Tdrumming is part of the business, but does it have to be the kettledrum? At the presentation of the exhibition “All My Little Words” in the Albertina, Albertina Director Klaus Albrecht Schröder places the Japanese draftsman and painter Yoshitomo Nara in a modern line of tradition with the greatest draftsmen, which begins with Dürer and Michelangelo and leads via Rubens to Roy Lichtenstein . With the latter one would at least be in pop art, that genre – prominently represented in Japan with the styles manga and anime – to which Nara refers. According to Schröder, Japan made the transition from “low art” to “high art” in the 1990s.
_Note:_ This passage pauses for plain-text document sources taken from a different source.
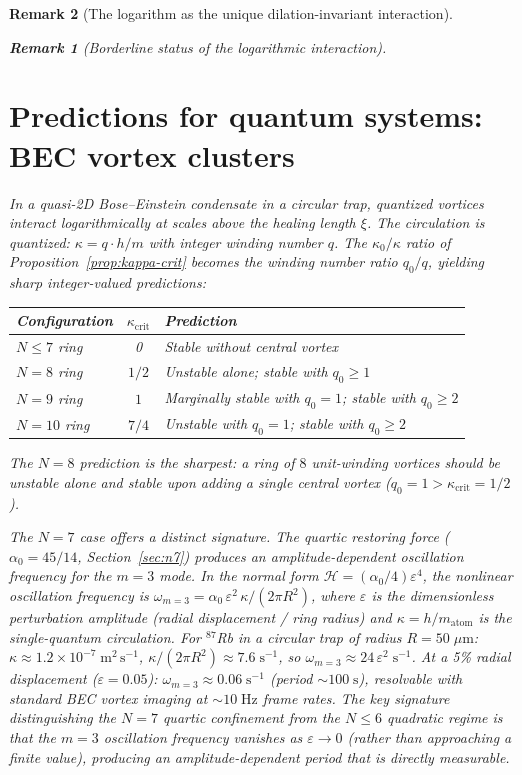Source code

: \documentclass[12pt, a4paper]{article}
\newtheorem{remark}{Remark}[section]
\numberwithin{equation}{section}
\begin{document}
\begin{remark}[The logarithm as the unique dilation-invariant interaction]
\begin{remark}[Borderline status of the logarithmic interaction]
\section{Predictions for quantum systems: BEC vortex clusters}
\label{sec:quantum}
\label{sec:predictions}
\label{sec:bec}

In a quasi-2D Bose--Einstein condensate in a circular trap, quantized
vortices interact logarithmically at scales above the healing length
$\xi$.  The circulation is quantized:
$\kappa = q \cdot h/m$ with integer winding number $q$.
The $\kappa_0/\kappa$ ratio of Proposition~\ref{prop:kappa-crit}
becomes the winding number ratio $q_0/q$, yielding sharp integer-valued
predictions:

\begin{center}
\begin{tabular}{lcl}
\toprule
Configuration & $\kappa_{\mathrm{crit}}$ & Prediction \\
\midrule
$N \le 7$ ring & 0 & Stable without central vortex \\
$N = 8$ ring & $1/2$ & Unstable alone; stable with $q_0 \ge 1$ \\
$N = 9$ ring & $1$ & Marginally stable with $q_0 = 1$;
  stable with $q_0 \ge 2$ \\
$N = 10$ ring & $7/4$ & Unstable with $q_0 = 1$;
  stable with $q_0 \ge 2$ \\
\bottomrule
\end{tabular}
\end{center}

\noindent
The $N = 8$ prediction is the sharpest: a ring of $8$ unit-winding
vortices should be unstable alone and stable upon adding a single
central vortex ($q_0 = 1 > \kappa_{\mathrm{crit}} = 1/2$).

The $N = 7$ case offers a distinct signature.  The quartic restoring
force ($\alpha_0 = 45/14$, Section~\ref{sec:n7}) produces an
\emph{amplitude-dependent} oscillation frequency for the $m = 3$ mode.
In the normal form $\mathcal{H} = (\alpha_0/4)\varepsilon^4$, the
nonlinear oscillation frequency is
$\omega_{m=3} = \alpha_0\,\varepsilon^2\,\kappa/(2\pi R^2)$, where
$\varepsilon$ is the dimensionless perturbation amplitude (radial
displacement / ring radius) and $\kappa = h/m_{\mathrm{atom}}$ is the
single-quantum circulation.  For $^{87}$Rb in a circular trap of
radius $R = 50\;\mu\mathrm{m}$:
$\kappa \approx 1.2\times 10^{-7}\;\mathrm{m^2\,s^{-1}}$,
$\kappa/(2\pi R^2) \approx 7.6\;\mathrm{s^{-1}}$, so
$\omega_{m=3} \approx 24\,\varepsilon^2\;\mathrm{s^{-1}}$.  At a
5\% radial displacement ($\varepsilon = 0.05$):
$\omega_{m=3} \approx 0.06\;\mathrm{s^{-1}}$ (period $\sim\!100\;\mathrm{s}$),
resolvable with standard BEC vortex imaging at $\sim\!10\;\mathrm{Hz}$
frame rates.  The key signature distinguishing the $N = 7$
quartic confinement from the $N \le 6$ quadratic regime is that the
$m = 3$ oscillation frequency \emph{vanishes} as $\varepsilon \to 0$
(rather than approaching a finite value), producing an
amplitude-dependent period that is directly measurable.


\end{remark}
\end{remark}
\end{document}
It is therefore not surprising that Yoshitomo Nara now wants to be shown where the great masters hang.
The sixty-three-year-old – in blue work trousers, a black “Love” T-shirt and mustard-yellow Adidas – shyly says thank you. He does not like to speak in front of an audience and he is “not as serious an artist as you think”. He scribbles something, and when it suits his feelings later, he finishes the sheet. Alluding to the fact that he himself determined the random hanging of the six hundred works, he says: “I wanted to override the order of the Albertina.”
A star of the art market
Yoshitomo Nara, born in Hirosaki in the north of the main island of Honshu, grew up as a latchkey with a cat that had happened to him. After graduating in art in Nagoya, he is drawn to far away places. The fact that Germany of all places plays a major role in his artist biography is thanks to the fact that it is free of charge. Nara actually wants to go to England, but cannot afford to study there, ends up at the art academy in Düsseldorf in 1988 and becomes a master student with AR Penck. At the end of the 1990s he taught in California, returning to his homeland in 2000, where he was part of the “Superflat” movement and quickly became a sought-after artist. In Europe things had grown rather quiet around him; the Viennese gallery Meyer Kainer last exhibited him fifteen years ago.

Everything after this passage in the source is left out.